Eu: Oi... – suspirei. – Quer? – dei o baseado a ela e ela pegou deu um trago e me devolveu.

Vicky: Muito tempo que não fumo... Está fumando desde quando?

Eu: Desde o câncer. Era alivio de dor para a Natalie então eu fumava com ela. Minha filha que não escute.

Vicky: Ah sim... É alto aqui... O que acha de sair da beirada?

Eu: Estou bem aqui.

Vicky: Mas eu estou tonta só de ficar aqui... O que você tem? Soube que você ficou na cama o dia todo, que anda chorando escondido. – eu suspirei.

Eu: Ela viu né?

Vicky: Sim, viu... E ela está preocupada com você. Você é esposa dela, ela te ama e quer ajudar.

Eu: Esse ano foi muito intenso pra mim. Em menos de um ano olha tudo que aconteceu na minha vida, na minha casa com a minha família. É demais pra uma pessoa suportar não acha?

Vicky: É, eu acho sim. É demais pra uma pessoa suportar. Mas você está sofrendo agora e não precisa passar por isso sozinha.

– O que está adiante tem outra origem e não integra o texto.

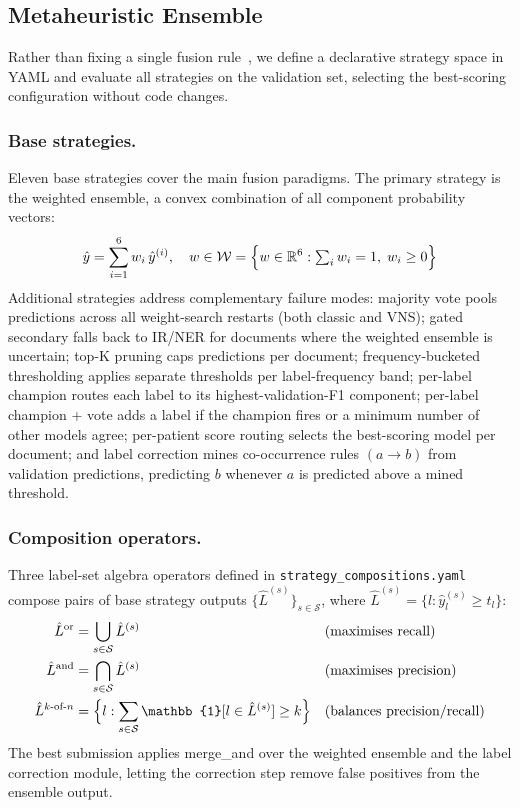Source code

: \subsection{Metaheuristic Ensemble}
\label{subsec:ensemble}

Rather than fixing a single fusion rule~\cite{dietterich2000ensemble}, we define a
declarative strategy space in YAML and evaluate all strategies on the validation set,
selecting the best-scoring configuration without code changes.

\subsubsection{Base strategies.}
Eleven base strategies cover the main fusion paradigms. The primary strategy is the
weighted ensemble, a convex combination of all component probability vectors:
\begin{equation}
\hat{y} = \sum_{i=1}^{6} w_i\,\hat{y}^{(i)}, \quad w \in \mathcal{W} = \Bigl\{w \in \mathbb{R}^6 : \textstyle\sum_i w_i = 1,\; w_i \geq 0\Bigr\}
\end{equation}
Additional strategies address complementary failure modes: majority vote pools predictions
across all weight-search restarts (both classic and VNS); gated secondary falls back to
IR/NER for documents where the weighted ensemble is uncertain; top-K pruning caps
predictions per document; frequency-bucketed thresholding applies separate thresholds
per label-frequency band; per-label champion routes each label to its highest-validation-F1
component; per-label champion + vote adds a label if the champion fires or a minimum
number of other models agree; per-patient score routing selects the best-scoring model
per document; and label correction mines co-occurrence rules $(a \!\to\! b)$ from
validation predictions, predicting $b$ whenever $a$ is predicted above a mined threshold.

\subsubsection{Composition operators.}
Three label-set algebra operators defined in \texttt{strategy\_compositions.yaml} compose
pairs of base strategy outputs $\{\hat{L}^{(s)}\}_{s \in \mathcal{S}}$, where
$\hat{L}^{(s)} = \{l : \hat{y}_l^{(s)} \geq t_l\}$:
\begin{align}
\hat{L}^{\text{or}}  &= \bigcup_{s \in \mathcal{S}} \hat{L}^{(s)}
  & &\text{(maximises recall)} \\
\hat{L}^{\text{and}} &= \bigcap_{s \in \mathcal{S}} \hat{L}^{(s)}
  & &\text{(maximises precision)} \\
\hat{L}^{k\text{-of-}n} &= \Bigl\{l : \sum_{s \in \mathcal{S}} \mathbb{1}[l \in \hat{L}^{(s)}] \geq k\Bigr\}
  & &\text{(balances precision/recall)}
\end{align}
The best submission applies merge\_and over the weighted ensemble and the label
correction module, letting the correction step remove false positives from the
ensemble output.

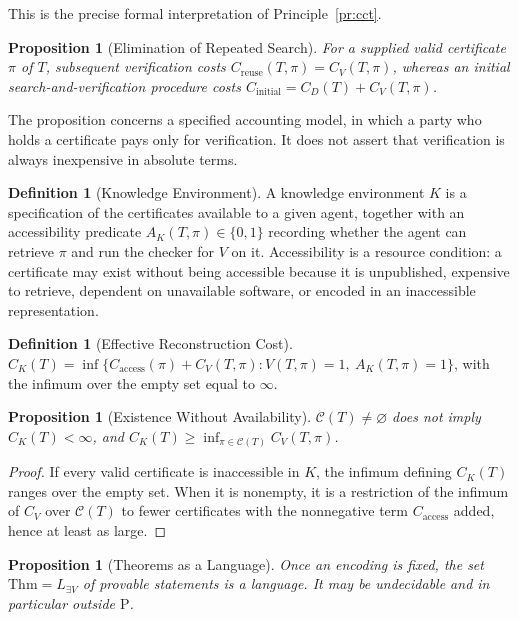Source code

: \documentclass[11pt,letterpaper]{report}
\theoremstyle{plain}
\newtheorem{proposition}[theorem]{Proposition}
\theoremstyle{definition}
\newtheorem{definition}[theorem]{Definition}
\theoremstyle{remark}
\newcommand{\PTIME}{\mathrm{P}}
\begin{document}
This is the precise formal interpretation of Principle~\ref{pr:cct}.

\begin{proposition}[Elimination of Repeated Search]
For a supplied valid certificate $\pi$ of $T$, subsequent verification costs $C_{\mathrm{reuse}}(T,\pi)=C_V(T,\pi)$, whereas an initial search-and-verification procedure costs $C_{\mathrm{initial}}=C_D(T)+C_V(T,\pi)$.
\end{proposition}

The proposition concerns a specified accounting model, in which a party who holds a certificate pays only for verification. It does not assert that verification is always inexpensive in absolute terms.

\begin{definition}[Knowledge Environment]
A knowledge environment $K$ is a specification of the certificates available to a given agent, together with an accessibility predicate $A_K(T,\pi)\in\{0,1\}$ recording whether the agent can retrieve $\pi$ and run the checker for $V$ on it. Accessibility is a resource condition: a certificate may exist without being accessible because it is unpublished, expensive to retrieve, dependent on unavailable software, or encoded in an inaccessible representation.
\end{definition}

\begin{definition}[Effective Reconstruction Cost]
$C_K(T)=\inf\{C_{\mathrm{access}}(\pi)+C_V(T,\pi):V(T,\pi)=1,\ A_K(T,\pi)=1\}$, with the infimum over the empty set equal to $\infty$.
\end{definition}

\begin{proposition}[Existence Without Availability]\label{pr:existnoavail}
$\mathcal C(T)\ne\varnothing$ does not imply $C_K(T)<\infty$, and $C_K(T)\ge\inf_{\pi\in\mathcal C(T)}C_V(T,\pi)$.
\end{proposition}
\begin{proof}
If every valid certificate is inaccessible in $K$, the infimum defining $C_K(T)$ ranges over the empty set. When it is nonempty, it is a restriction of the infimum of $C_V$ over $\mathcal C(T)$ to fewer certificates with the nonnegative term $C_{\mathrm{access}}$ added, hence at least as large.
\end{proof}

\begin{proposition}[Theorems as a Language]
Once an encoding is fixed, the set $\mathrm{Thm}=L_{\exists V}$ of provable statements is a language. It may be undecidable and in particular outside $\PTIME$.
\end{proposition}
\end{document}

Eu: Quarenta e cinco minutos... Por quarenta e cinco minutos eu achei que minha filha estava morta. Eu senti a pior dor da minha vida. Nós tivemos três filhos lindos e saudáveis, minha gestação não foi fácil. Não foi fácil segurar o Ethan, mas ele é perfeito e muito saudável. Foram 3 fertilizações que deram certo, não sofremos nenhum aborto e isso é maravilhoso e é tão comum perder um bebê numa fertilização. E fomos muito abençoadas e sou grata todos os dias por isso. A Bia é a minha garotinha, e ela vai ser pra sempre a minha menininha, mesmo a Nininha sendo uma bebê ainda, a Bia vai ser sempre a minha garotinha. E por 45 minutos o meu coração sentiu a dor absurda de ter que aprender a conviver com a ausência da minha garotinha. – secava as lágrimas – Foram os piores 45 minutos da minha vida. Quando aquele corpo foi descoberto e eu vi que aquela não era a minha filha eu senti um alivio e ao mesmo tempo um pavor e uma dor pelos pais daquela menina. O que mais falta nos acontecer? Por que tudo isso está acontecendo com a gente? O que fizemos de errado? Aquela mulher matou duas crianças porque o filho dela foi condenado pelo que ele fez de errado. Pelo crime que ele cometeu. Foi justo ele pagar pelo que fez. O que nós fizemos de errado? O que minha filha fez de errado para ser exposta, pra ser violentada, para ser atropelada e hoje estar usando um andador para se locomover. O que minha esposa fez de errado por ter câncer nas duas mamas de uma só vez aos 36 anos e ter feito 6 meses de tratamento, ter ficado mal, ter chegando no ponto de achar que morreria, de bater o carro por estar se sentindo mal e machucar nossa bebê? O que meu filho fez de errado para ver a mãe sofrer, a irmã quase morrer, ser atingido num atentado na porta da escola? O que minha bebê fez para quase perder a mãe? Quase perder os irmãos? Qual o sentido de tudo isso?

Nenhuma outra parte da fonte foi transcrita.